TASK DETAILS | Gather, from the data below, each line in which the word "archives" occurs.

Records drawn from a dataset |
—————
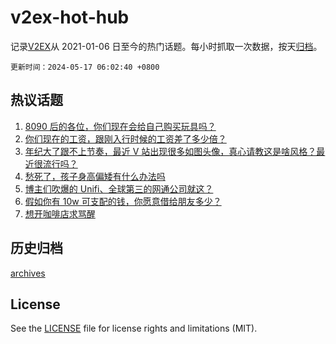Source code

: # v2ex-hot-hub

 记录[V2EX](https://www.v2ex.com/)从 2021-01-06 日至今的热门话题。每小时抓取一次数据，按天[归档](archives)。

`更新时间：2024-05-17 06:02:40 +0800`

## 热议话题

1. [8090 后的各位，你们现在会给自己购买玩具吗？](https://www.v2ex.com/t/1041178)
1. [你们现在的工资，跟刚入行时候的工资差了多少倍？](https://www.v2ex.com/t/1041194)
1. [年纪大了跟不上节奏，最近 V 站出现很多如图头像，真心请教这是啥风格？最近很流行吗？](https://www.v2ex.com/t/1041208)
1. [愁死了，孩子身高偏矮有什么办法吗](https://www.v2ex.com/t/1041241)
1. [博主们吹爆的 Unifi、全球第三的网通公司就这？](https://www.v2ex.com/t/1041266)
1. [假如你有 10w 可支配的钱，你愿意借给朋友多少？](https://www.v2ex.com/t/1041212)
1. [想开咖啡店求骂醒](https://www.v2ex.com/t/1041377)

## 历史归档

[archives](archives)

## License

See the [LICENSE](LICENSE) file for license rights and limitations (MIT).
—————
EXPECTED ANSWER |
 记录[V2EX](https://www.v2ex.com/)从 2021-01-06 日至今的热门话题。每小时抓取一次数据，按天[归档](archives)。
[archives](archives)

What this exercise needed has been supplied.